Greetings to all, I am currently attempting to dev...
# prefect-community
Greetings to all, I am currently attempting to develop a new architecture utilizing Prefect 2 and I would like to manage classes by having them inherit from the Task class of Prefect. Would you be able to inform me of where I may find an example of this? I have been reading the post ( however, it is not very clear to me on how to manage runners when using Tasks as a superclass or in general, how to pass parameters and manage each function within the class as a subflow or task within a function.
Hi @Elliot Løvås - to take a quote from that post
While you can build your task logic within a class, we recommend defining tasks as functions.
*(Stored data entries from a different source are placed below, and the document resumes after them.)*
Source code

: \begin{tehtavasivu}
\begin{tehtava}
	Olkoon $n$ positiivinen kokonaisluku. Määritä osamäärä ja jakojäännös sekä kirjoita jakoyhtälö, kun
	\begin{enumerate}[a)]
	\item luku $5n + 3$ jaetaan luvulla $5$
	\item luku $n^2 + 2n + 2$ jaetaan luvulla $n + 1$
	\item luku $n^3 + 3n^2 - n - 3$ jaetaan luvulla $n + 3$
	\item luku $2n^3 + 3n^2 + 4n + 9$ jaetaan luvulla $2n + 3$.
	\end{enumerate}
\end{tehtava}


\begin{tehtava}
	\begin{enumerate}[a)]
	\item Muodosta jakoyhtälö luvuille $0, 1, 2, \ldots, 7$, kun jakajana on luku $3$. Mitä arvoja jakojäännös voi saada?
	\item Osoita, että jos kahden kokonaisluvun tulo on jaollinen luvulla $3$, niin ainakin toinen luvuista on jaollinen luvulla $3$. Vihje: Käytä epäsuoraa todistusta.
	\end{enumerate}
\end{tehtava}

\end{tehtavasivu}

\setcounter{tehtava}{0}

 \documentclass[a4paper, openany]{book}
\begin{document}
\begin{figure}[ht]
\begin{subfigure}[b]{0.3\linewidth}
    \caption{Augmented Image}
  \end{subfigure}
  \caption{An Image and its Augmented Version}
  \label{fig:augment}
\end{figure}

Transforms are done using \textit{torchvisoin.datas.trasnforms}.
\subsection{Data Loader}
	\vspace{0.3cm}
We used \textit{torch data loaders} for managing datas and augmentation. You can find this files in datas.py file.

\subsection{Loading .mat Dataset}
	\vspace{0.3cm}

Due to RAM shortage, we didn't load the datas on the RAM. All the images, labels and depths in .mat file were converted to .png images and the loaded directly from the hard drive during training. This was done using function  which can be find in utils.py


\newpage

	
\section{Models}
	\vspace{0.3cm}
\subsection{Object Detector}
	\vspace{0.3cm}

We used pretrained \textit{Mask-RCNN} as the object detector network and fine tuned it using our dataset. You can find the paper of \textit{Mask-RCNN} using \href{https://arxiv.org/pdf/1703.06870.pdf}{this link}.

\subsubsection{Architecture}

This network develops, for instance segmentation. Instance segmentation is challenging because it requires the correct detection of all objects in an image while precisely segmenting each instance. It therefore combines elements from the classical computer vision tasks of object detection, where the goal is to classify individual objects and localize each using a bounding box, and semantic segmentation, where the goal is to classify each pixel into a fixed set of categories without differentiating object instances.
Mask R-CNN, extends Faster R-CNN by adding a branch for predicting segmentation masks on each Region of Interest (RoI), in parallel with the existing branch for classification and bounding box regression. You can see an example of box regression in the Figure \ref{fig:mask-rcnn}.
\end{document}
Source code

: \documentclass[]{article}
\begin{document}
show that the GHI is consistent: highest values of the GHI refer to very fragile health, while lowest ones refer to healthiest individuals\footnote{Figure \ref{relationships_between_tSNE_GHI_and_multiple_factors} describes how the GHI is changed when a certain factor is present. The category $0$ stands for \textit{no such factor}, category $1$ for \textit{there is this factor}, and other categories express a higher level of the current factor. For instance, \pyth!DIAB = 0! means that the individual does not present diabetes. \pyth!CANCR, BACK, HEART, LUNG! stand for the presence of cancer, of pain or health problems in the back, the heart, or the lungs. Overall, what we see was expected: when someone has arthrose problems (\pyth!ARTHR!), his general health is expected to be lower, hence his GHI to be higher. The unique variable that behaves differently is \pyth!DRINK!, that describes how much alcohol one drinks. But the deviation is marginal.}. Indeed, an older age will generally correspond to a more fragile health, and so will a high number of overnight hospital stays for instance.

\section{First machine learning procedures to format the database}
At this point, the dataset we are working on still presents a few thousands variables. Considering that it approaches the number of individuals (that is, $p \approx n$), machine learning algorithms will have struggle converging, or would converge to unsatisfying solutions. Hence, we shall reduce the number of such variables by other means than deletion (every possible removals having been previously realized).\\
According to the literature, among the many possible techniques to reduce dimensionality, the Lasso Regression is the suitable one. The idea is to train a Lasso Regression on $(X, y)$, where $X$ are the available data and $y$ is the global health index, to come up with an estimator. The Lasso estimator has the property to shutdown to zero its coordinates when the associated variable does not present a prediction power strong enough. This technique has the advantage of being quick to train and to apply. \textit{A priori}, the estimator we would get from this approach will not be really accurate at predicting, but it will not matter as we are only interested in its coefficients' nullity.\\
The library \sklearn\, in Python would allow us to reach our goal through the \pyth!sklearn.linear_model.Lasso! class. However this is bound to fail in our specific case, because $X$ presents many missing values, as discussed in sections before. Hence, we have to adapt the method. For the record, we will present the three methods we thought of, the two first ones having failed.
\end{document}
Since the flow’s computational graph is discovered at runtime, there is no need for a rigid class-based task definition.
Classes are stateful, while tasks are executed in a stateless manner to support concurrency and distributed parallelism. Additionally, splitting the orchestration framework into two APIs confuses many users.
If you need to define some logic in classes, you can still either:
• call them in your functional tasks,
• initialize and invoke class methods directly in your flow.
We don't have examples of this because its not a pattern we generally recommend. If you'd like to describe your use case, I'd be happy to give my 2 cents on how you might achieve it with prefect using a functional approach
why is it suggested a functional approach?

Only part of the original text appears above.